A manhã de ontem foi dedicada à reprodução da inquirição, em 2015, do antigo presidente do Conselho de Administração do GES. “Ricardo Salgado, de facto, era o único de nós que sabia tudo [o que se passava no grupo]”, afirmou então António Ricciardi, falecido em 2022 e pai de José Maria Ricciardi.
Dezoito arguidos
O julgamento iniciado na passada terça-feira conta atualmente com 18 arguidos, incluindo três empresas. Só Ricardo Salgado responde por cerca de 60 crimes, entre os quais associação criminosa, corrupção no setor privado e manipulação de mercado.

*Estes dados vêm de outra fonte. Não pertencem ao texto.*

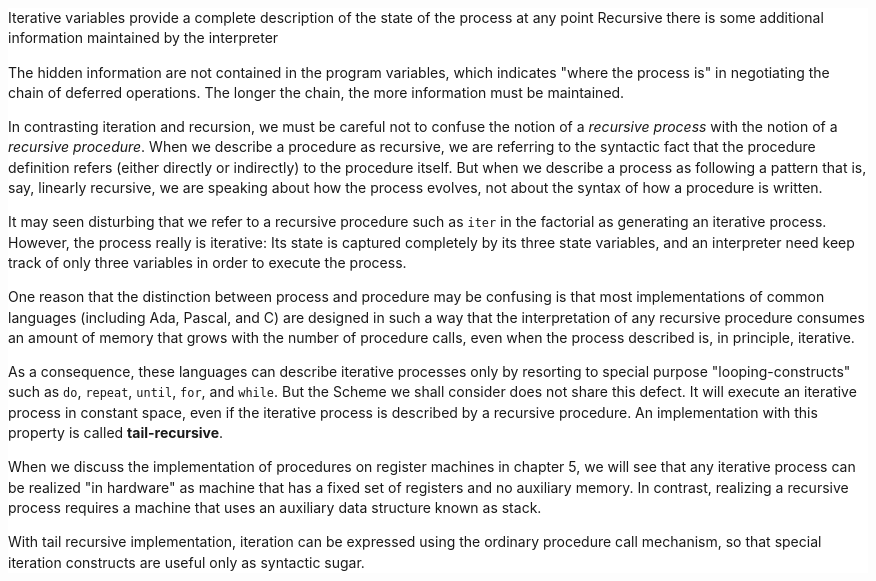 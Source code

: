
<tr>
<td class="org-left">Iterative</td>
<td class="org-left">variables provide a complete description of the state of the process at any point</td>
</tr>


<tr>
<td class="org-left">Recursive</td>
<td class="org-left">there is some additional information maintained by the interpreter</td>
</tr>
</tbody>
</table>

The hidden information are not contained in the program variables, which indicates "where the process is" in negotiating
the chain of deferred operations. The longer the chain, the more information must be maintained.

In contrasting iteration and recursion, we must be careful not to confuse the notion of a 
*recursive process* with the notion of a *recursive procedure*.
When we describe a procedure as recursive, we are referring to the syntactic fact that the procedure definition refers
(either directly or indirectly) to the procedure itself. But when we describe a process as following a pattern that is,
say, linearly recursive, we are speaking about how the process evolves, not about the syntax of how a procedure is written.

It may seen disturbing that we refer to a recursive procedure such as `iter` in the factorial as generating an iterative process.
However, the process really is iterative: Its state is captured completely by its three state variables, and an interpreter
need keep track of only three variables in order to execute the process.

One reason that the distinction between process and procedure may be confusing is that most implementations of common languages
(including Ada, Pascal, and C) are designed in such a way that the interpretation of any recursive procedure consumes an amount
of memory that grows with the number of procedure calls, even when the process described is, in principle, iterative.

As a consequence, these languages can describe iterative processes only by resorting to special purpose "looping-constructs"
such as `do`, `repeat`, `until`, `for`, and `while`. But the Scheme we shall consider does not share this defect.
It will execute an iterative process in constant space, even if the iterative process is described by a recursive procedure.
An implementation with this property is called ****tail-recursive****.

When we discuss the implementation of procedures on register machines in chapter 5, we will see that any iterative process 
can be realized "in hardware" as machine that has a fixed set of registers and no auxiliary memory. 
In contrast, realizing a recursive process requires a machine that uses an auxiliary data structure known as stack.

With tail recursive implementation, iteration can be expressed using the ordinary procedure call mechanism, so that
special iteration constructs are useful only as syntactic sugar.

Os restantes arguidos individuais são ex-quadros do BES ou de entidades da esfera do GES.
Quase 1700 vítimas
Pelos menos 1698 lesados do BES têm estatuto de vítima no atual processo. O instrumento jurídico pode agilizar o eventual pagamento de indemnizações caso o atual julgamento culmine em condenações.
Doença tem marcado
O processo principal da queda do BES/GES tem ficado marcado pela doença de Alzheimer de Ricardo Salgado. Esta quinta-feira, José Maria Ricciardi escusou-se, à saída do tribunal, a tomar uma posição sobre se o primo deve ou não ser julgado.